Mas a discussão não é nova. Logo após a revolução de outubro, na Rússia, nasceu entre algumas tendências socialistas a tentação de porem a pique tudo o que a burguesia tinha amealhado. Foram destruídos museus, bibliotecas. Investiram-se contra a grande música produzida durante pelo menos três séculos. Lenin, o insuspeito Lenin, não só ordenou a que se coibissem tais vandalismos feitos em nome da “revolução proletária”. Pediu a Maximo Gorki que explicasse às massas que um Estado operário deveria preservar exatamente a cultura do passado. “Com o tempo” (sic) ela passaria patrimônio de todo o povo russo…

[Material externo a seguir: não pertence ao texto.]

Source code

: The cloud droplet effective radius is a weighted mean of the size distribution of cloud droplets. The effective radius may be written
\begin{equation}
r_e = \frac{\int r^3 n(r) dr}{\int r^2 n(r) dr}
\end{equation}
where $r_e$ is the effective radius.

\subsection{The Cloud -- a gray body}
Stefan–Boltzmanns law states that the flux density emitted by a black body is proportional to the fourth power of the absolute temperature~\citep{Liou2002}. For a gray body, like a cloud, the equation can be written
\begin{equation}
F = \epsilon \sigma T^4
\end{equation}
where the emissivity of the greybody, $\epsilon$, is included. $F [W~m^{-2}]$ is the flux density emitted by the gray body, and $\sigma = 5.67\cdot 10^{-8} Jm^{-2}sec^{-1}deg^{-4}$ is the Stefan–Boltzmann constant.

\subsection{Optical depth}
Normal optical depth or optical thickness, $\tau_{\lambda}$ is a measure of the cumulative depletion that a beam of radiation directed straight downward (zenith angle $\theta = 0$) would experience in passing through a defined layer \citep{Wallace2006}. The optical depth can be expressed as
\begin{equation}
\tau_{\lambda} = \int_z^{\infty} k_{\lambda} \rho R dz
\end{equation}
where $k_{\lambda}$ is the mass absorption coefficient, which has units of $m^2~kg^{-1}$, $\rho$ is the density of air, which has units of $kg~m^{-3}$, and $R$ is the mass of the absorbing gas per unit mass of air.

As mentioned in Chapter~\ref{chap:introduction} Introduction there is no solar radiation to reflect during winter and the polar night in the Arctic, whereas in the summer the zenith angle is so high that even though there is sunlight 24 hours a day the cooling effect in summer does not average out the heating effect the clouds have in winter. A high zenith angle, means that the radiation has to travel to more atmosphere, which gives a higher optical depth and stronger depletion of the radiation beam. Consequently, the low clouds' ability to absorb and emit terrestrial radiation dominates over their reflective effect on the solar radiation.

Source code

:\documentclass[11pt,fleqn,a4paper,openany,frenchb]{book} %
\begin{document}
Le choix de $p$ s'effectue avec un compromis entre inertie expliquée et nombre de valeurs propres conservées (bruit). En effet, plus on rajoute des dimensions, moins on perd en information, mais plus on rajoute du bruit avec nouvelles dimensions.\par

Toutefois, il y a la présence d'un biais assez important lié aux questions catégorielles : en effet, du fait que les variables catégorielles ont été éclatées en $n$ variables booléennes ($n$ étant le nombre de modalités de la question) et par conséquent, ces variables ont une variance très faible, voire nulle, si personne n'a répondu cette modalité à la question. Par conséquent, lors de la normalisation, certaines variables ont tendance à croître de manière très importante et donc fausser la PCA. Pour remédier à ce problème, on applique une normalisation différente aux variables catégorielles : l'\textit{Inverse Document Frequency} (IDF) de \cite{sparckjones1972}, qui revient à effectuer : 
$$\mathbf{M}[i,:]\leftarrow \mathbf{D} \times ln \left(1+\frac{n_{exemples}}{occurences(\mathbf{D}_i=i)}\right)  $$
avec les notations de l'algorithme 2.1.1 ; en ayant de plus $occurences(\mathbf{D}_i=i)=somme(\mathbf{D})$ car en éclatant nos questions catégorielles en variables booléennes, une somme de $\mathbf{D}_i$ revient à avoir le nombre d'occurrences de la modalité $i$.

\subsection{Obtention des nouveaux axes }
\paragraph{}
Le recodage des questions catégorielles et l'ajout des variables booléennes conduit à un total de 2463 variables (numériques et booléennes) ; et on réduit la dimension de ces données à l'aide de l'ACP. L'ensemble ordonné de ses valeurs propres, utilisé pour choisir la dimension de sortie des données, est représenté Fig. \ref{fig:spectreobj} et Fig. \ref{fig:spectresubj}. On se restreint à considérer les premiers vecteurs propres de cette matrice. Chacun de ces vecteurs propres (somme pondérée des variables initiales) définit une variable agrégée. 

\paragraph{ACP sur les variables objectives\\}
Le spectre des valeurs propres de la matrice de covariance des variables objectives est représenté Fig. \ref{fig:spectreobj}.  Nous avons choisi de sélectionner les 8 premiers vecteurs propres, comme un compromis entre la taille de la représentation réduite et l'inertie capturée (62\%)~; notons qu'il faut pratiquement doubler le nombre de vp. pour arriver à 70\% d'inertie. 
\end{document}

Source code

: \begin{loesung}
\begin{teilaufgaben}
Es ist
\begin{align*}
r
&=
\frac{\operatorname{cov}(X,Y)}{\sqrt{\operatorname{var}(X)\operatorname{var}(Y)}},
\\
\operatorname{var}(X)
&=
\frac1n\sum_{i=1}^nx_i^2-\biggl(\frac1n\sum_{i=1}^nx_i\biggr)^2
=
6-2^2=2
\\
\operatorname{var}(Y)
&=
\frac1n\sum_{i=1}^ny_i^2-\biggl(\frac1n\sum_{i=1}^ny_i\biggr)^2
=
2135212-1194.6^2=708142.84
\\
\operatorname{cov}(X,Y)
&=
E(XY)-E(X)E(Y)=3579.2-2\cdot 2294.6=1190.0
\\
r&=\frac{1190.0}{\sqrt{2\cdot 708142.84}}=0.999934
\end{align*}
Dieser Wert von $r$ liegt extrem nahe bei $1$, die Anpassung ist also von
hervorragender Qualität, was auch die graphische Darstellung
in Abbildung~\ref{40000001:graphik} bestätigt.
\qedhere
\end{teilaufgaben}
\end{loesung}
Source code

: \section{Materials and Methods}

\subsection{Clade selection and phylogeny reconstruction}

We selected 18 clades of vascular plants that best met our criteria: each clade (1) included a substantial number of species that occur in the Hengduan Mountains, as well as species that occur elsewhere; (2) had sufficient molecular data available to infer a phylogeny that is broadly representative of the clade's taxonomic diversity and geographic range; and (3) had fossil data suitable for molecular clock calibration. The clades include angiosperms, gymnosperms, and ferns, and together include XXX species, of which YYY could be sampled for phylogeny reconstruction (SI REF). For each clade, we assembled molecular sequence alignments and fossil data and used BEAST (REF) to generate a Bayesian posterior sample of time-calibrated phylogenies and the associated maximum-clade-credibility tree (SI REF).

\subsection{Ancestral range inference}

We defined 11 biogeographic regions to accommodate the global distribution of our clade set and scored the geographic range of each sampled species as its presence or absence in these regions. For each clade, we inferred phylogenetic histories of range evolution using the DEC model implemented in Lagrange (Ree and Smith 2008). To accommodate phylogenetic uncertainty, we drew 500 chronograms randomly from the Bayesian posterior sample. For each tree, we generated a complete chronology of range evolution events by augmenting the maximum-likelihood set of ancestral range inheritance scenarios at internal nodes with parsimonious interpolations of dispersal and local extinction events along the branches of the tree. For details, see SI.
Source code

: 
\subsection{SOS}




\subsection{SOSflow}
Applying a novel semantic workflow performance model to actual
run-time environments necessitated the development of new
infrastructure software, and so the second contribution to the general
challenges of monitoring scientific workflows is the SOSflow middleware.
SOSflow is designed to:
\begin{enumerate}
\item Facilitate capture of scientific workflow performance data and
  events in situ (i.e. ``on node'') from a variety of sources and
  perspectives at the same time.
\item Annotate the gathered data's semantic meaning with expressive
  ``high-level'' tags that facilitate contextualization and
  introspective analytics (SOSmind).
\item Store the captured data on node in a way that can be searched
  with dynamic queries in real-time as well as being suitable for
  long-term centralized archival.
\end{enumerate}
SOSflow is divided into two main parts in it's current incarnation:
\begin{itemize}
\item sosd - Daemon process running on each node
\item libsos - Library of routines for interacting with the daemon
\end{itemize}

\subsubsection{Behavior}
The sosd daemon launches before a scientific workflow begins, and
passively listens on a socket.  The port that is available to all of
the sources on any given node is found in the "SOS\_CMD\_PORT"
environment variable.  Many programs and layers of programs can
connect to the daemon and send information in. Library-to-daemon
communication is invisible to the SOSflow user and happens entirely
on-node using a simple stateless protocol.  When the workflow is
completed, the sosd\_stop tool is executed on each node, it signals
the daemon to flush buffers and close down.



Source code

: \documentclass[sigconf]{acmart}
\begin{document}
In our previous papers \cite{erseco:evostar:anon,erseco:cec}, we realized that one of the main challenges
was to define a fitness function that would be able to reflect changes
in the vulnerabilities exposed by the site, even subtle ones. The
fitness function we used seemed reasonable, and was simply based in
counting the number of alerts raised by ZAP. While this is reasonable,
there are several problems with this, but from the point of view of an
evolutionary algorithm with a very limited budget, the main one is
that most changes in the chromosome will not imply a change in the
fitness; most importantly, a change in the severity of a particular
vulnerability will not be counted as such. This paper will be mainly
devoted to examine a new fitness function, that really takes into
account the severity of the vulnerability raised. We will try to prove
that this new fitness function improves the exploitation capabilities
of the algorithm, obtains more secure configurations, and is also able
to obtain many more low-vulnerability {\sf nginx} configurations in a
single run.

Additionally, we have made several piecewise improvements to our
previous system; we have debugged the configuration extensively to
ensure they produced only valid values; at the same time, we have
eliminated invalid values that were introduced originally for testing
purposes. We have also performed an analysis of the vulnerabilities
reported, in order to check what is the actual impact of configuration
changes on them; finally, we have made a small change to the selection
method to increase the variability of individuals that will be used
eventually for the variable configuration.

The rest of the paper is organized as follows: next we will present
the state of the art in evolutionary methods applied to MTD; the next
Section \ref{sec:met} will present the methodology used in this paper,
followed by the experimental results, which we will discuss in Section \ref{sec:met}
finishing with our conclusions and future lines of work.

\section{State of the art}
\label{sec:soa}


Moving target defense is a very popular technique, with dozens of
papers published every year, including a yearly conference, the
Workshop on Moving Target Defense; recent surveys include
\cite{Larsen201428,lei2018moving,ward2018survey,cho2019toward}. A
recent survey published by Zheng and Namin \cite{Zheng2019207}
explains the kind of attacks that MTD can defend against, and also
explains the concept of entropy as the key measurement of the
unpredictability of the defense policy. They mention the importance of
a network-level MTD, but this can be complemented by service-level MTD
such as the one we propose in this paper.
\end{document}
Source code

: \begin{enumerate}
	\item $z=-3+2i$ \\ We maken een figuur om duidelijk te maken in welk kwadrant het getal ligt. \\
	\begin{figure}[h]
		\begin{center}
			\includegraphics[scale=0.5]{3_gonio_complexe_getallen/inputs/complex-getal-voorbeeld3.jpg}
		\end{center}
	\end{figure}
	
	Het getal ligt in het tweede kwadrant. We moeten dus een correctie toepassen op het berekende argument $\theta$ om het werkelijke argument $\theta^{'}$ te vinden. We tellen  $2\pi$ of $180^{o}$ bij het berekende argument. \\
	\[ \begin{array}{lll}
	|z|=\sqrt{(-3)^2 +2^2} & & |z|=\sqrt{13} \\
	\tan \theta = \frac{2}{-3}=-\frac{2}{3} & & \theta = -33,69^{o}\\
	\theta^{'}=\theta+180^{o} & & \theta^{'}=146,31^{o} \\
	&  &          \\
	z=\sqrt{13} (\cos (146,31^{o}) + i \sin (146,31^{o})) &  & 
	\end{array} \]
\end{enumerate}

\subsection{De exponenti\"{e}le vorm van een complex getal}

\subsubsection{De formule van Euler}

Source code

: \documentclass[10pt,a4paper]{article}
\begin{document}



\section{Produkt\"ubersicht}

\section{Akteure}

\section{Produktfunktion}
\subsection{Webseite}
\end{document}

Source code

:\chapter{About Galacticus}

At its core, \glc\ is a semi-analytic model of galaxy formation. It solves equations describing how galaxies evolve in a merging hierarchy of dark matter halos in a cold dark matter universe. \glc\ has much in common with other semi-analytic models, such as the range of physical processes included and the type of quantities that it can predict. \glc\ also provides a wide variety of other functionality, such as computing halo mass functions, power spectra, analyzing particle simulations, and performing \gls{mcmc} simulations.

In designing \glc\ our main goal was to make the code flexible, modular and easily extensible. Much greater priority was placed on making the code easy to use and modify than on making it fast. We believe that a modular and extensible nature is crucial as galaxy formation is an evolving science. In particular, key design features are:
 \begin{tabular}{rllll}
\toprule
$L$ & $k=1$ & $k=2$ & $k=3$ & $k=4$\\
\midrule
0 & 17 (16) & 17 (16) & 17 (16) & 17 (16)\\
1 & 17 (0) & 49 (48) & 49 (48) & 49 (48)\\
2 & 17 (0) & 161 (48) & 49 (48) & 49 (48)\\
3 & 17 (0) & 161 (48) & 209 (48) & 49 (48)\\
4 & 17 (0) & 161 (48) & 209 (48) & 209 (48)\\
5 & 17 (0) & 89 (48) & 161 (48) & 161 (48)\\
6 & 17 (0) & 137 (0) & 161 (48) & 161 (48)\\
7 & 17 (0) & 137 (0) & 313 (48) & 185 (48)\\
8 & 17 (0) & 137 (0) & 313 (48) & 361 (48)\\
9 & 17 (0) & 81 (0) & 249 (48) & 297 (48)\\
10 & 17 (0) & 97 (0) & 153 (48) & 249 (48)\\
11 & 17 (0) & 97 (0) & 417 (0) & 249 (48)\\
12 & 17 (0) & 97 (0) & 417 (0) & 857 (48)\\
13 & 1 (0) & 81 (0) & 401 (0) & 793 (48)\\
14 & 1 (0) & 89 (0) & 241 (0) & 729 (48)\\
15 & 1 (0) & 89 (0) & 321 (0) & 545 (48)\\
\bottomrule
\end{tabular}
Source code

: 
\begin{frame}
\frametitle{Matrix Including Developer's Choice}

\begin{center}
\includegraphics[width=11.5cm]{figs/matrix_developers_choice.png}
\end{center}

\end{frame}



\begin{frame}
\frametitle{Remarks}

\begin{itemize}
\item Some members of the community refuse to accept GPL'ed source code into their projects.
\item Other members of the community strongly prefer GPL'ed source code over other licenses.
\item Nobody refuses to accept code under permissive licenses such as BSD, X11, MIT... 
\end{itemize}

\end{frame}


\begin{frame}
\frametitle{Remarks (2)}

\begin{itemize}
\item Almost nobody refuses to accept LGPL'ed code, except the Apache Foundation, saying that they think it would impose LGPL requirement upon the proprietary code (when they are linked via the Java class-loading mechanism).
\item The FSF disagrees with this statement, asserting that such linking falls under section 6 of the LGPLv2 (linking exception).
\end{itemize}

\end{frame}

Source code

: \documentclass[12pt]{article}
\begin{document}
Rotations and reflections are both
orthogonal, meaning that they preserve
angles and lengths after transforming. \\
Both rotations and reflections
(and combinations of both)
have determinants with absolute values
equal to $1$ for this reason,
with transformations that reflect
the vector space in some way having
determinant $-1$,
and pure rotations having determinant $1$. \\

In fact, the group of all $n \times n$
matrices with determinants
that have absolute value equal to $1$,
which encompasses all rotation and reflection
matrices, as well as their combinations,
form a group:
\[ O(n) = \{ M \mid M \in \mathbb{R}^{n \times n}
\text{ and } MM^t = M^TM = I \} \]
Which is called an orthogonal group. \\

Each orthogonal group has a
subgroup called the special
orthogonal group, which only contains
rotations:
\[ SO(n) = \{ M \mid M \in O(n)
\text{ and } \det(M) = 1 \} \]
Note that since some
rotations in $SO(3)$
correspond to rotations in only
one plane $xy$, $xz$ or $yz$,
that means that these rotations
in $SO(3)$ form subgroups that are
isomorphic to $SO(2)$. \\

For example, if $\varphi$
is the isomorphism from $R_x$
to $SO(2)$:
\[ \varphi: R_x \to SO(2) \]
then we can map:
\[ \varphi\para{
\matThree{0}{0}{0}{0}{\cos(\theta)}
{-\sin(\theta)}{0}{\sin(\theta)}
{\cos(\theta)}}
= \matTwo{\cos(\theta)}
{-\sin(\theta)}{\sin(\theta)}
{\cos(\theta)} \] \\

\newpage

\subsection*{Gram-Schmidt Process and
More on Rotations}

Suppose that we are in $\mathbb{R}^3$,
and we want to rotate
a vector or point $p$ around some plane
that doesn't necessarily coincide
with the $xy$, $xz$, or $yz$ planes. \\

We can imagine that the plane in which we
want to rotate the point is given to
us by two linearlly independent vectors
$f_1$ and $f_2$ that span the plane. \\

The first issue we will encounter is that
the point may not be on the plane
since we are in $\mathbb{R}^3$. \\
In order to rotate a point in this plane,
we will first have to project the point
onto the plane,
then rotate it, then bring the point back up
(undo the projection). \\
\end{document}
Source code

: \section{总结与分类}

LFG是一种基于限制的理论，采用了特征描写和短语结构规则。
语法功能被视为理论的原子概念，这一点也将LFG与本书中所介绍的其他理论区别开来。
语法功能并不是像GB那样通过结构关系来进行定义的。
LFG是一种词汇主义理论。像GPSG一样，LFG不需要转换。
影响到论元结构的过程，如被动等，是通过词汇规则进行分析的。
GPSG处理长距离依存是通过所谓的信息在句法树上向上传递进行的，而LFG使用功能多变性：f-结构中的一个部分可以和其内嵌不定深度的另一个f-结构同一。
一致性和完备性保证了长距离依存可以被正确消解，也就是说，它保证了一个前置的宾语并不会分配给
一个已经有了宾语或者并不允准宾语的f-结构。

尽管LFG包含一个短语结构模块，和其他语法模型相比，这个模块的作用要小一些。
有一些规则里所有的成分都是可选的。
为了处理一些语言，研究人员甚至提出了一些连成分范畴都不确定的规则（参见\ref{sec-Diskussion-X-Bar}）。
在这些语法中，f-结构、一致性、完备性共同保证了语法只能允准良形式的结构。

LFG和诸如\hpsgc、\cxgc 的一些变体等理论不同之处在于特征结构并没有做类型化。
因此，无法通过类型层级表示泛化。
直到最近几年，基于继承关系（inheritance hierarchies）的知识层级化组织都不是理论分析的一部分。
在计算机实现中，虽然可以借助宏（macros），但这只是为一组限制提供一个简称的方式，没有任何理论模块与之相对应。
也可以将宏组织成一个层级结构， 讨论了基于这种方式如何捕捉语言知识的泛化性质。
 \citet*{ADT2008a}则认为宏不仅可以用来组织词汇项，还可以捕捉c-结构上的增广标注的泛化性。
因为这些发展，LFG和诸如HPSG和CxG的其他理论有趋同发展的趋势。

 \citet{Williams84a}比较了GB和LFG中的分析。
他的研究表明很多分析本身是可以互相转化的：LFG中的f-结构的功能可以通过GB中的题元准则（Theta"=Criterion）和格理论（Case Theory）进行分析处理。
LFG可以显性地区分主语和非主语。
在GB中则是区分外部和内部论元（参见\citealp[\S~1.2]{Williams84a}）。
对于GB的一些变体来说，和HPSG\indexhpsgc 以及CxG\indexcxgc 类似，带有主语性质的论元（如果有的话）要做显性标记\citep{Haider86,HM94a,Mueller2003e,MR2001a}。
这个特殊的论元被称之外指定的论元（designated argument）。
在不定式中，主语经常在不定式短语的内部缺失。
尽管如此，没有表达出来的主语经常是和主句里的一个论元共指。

Inútil discutir se isso aconteceu ou não. E a não ser as senhoras marchadeiras ou os direitistas, ninguém pode se iludir com a eminência de uma revolução socialista no Brasil. Mas em alguns Estados onde a oposição venceu, parece haver uma tendência de tratar os legítimos patrimônios culturais que deveriam atender a toda a população como meros apêndices da indústria cultural. O “popular” seria o que se impinge ao povo (com o devido pagamento de royalties; ou alguém duvida de que o lixo que se ouve nas rádios é pago em dólar?). Como para isso não se contam os processos de aliciamento, ficam os oportunistas a atacarem os músicos de concerto por se recusarem a tocar uma música para o qual não foram treinados. Seria o caso de se lembrar que os músicos do Municipal do Rio tocariam de bom grado com as negras Shirley Verret ou Grace Bunbry, não porque são negras, mas porque cantam óperas (como já fizeram com Grace Bunbry)? Ou que os músicos tanto daqui como do Rio ou Porto Alegre tocariam de bom grado em favelas se lhes dessem condição para isso? Acho que não. Mas, neste caso, provavelmente, o povo quereria ouvir música de concerto dentro do Municipal; e não é isso que os “neo-esquerdistas” querem. Pois quanto ao mais, tais populistas parecem também desinformados. E em muitos sentidos. Está em São Paulo o diretor artístico do Teatro Alla Scala, Angelo Dessena, membro do Partido Comunista Italiano. Trata-se de um homem inteligente, culto, etc. etc. e que é a favor do socialismo em seu país. Não ouvi dele que a orquestra do Scala pretende substituir Plácido Domingo por Sergio Endrigo para o bem da futura pátria socialista italiana.
Em tempo: na crítica que fiz sobre o recital do pianista José Eduardo Martins escrevi: “Enfim, sob muitos aspectos, o sr. José Eduardo Martins e seu empenho cultural são discutíveis. Mas exatamente no inverso do pragmatismo.” Fica a retificação.